The analysis was conducted by NERC’s Electricity Information Sharing and Analysis Center (E-ISAC).
E-ISAC’s& study included some nonpublic reports that utilities and grid authorities file with federal agencies or NERC, as well as voluntary disclosures made confidentially, WSJ reported.
Manny Cancel, E-ISAC’s chief executive, told WSJ that the number of politically or ideologically motivated attacks appears to be rising.
“There seems to be a pattern where people are targeting critical infrastructure, probably with the intent to disrupt,” Cancel told WSJ. “Going back to the 2020 presidential election, as well as the recent midterm elections, we’ve seen an uptick in chatter and an uptick in incidents as well.”

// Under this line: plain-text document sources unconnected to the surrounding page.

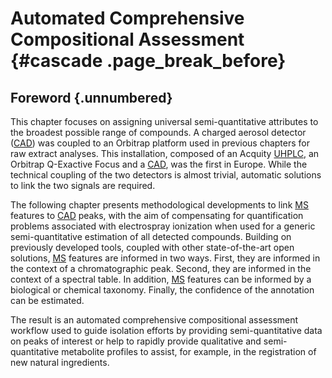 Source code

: # Automated Comprehensive Compositional Assessment {#cascade .page_break_before}

## Foreword {.unnumbered}

This chapter focuses on assigning universal semi-quantitative attributes to the broadest possible range of compounds.
A charged aerosol detector ([CAD](#cad)) was coupled to an Orbitrap platform used in previous chapters for raw extract analyses.
This installation, composed of an Acquity [UHPLC](#uhplc), an Orbitrap Q-Exactive Focus and a [CAD](#cad), was the first in Europe.
While the technical coupling of the two detectors is almost trivial, automatic solutions to link the two signals are required.

The following chapter presents methodological developments to link [MS](#ms) features to [CAD](#cad) peaks, with the aim of compensating for quantification problems associated with electrospray ionization when used for a generic semi-quantitative estimation of all detected compounds.
Building on previously developed tools, coupled with other state-of-the-art open solutions, 
[MS](#ms) features are informed in two ways.
First, they are informed in the context of a chromatographic peak.
Second, they are informed in the context of a spectral table.
In addition, [MS](#ms) features can be informed by a biological or chemical taxonomy.
Finally, the confidence of the annotation can be estimated.

The result is an automated comprehensive compositional assessment workflow used to guide isolation efforts by providing semi-quantitative data on peaks of interest or help to rapidly provide qualitative and semi-quantitative metabolite profiles to assist, for example, in the registration of new natural ingredients.

<!-- \newpage -->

Authorities and utility companies have known of the vulnerability of the power grid, with many of its power plants and substations located in remote areas.

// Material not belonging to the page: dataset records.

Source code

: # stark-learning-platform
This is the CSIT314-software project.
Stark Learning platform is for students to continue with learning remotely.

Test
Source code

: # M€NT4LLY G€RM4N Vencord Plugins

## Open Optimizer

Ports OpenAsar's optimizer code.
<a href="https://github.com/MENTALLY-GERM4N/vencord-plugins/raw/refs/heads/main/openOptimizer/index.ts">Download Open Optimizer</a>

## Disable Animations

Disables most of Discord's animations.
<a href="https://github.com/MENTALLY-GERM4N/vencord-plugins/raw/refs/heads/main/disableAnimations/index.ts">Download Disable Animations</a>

Politico in December reported that more than 100 power-grid attacks took place in the U.S. from January to August in 2022, breaking the nation’s record for one year.
In December, two power substations in a North Carolina county were damaged by gunfire in what is being investigated as a criminal act, causing damage that left more than 40,000 people without electricity.
Earlier this month, the FBI arrested two people, including a neo-Nazi group leader, for allegedly planning a “racially motivated” attack on Baltimore’s power grid.
Brian Harrell, former assistant secretary for infrastructure protection at the Department of Homeland Security, told WSJ that there has been a notable increase in conversations among extremists about targeting critical infrastructure.
“These groups are talking to each other, and they’re learning from each other,” Harrell said. “It gets a lot of people’s attention when you start turning off the lights, and I think that’s what they’re craving.”